→ **WORK INSTRUCTION**
Repetition must be exact and must stop with the line bearing "# This Repo". It begins at the first line of the records and includes no pictures.

→ **INFORMATION SUPPLIED**
»»
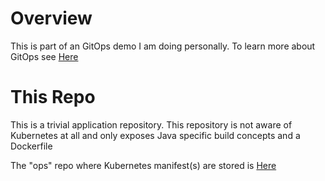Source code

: # Overview

This is part of an GitOps demo I am doing personally. To learn more about GitOps see [Here](https://www.weave.works/technologies/gitops/)

# This Repo

This is a trivial application repository. This repository is not aware of Kubernetes at all and only exposes Java specific build concepts and a Dockerfile

The "ops" repo where Kubernetes manifest(s) are stored is [Here]()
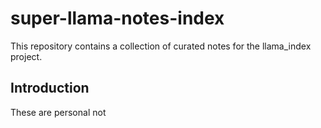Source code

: # super-llama-notes-index
This repository contains a collection of curated notes for the llama_index project.

## Introduction
These are personal not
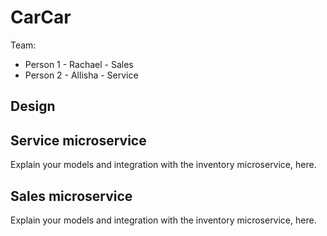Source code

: # CarCar

Team:

* Person 1 - Rachael - Sales
* Person 2 - Allisha - Service

## Design

## Service microservice

Explain your models and integration with the inventory
microservice, here.

## Sales microservice

Explain your models and integration with the inventory
microservice, here.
««
→ **ANSWER SECTION**
Source code

: # Overview

This is part of an GitOps demo I am doing personally. To learn more about GitOps see [Here](https://www.weave.works/technologies/gitops/)

# This Repo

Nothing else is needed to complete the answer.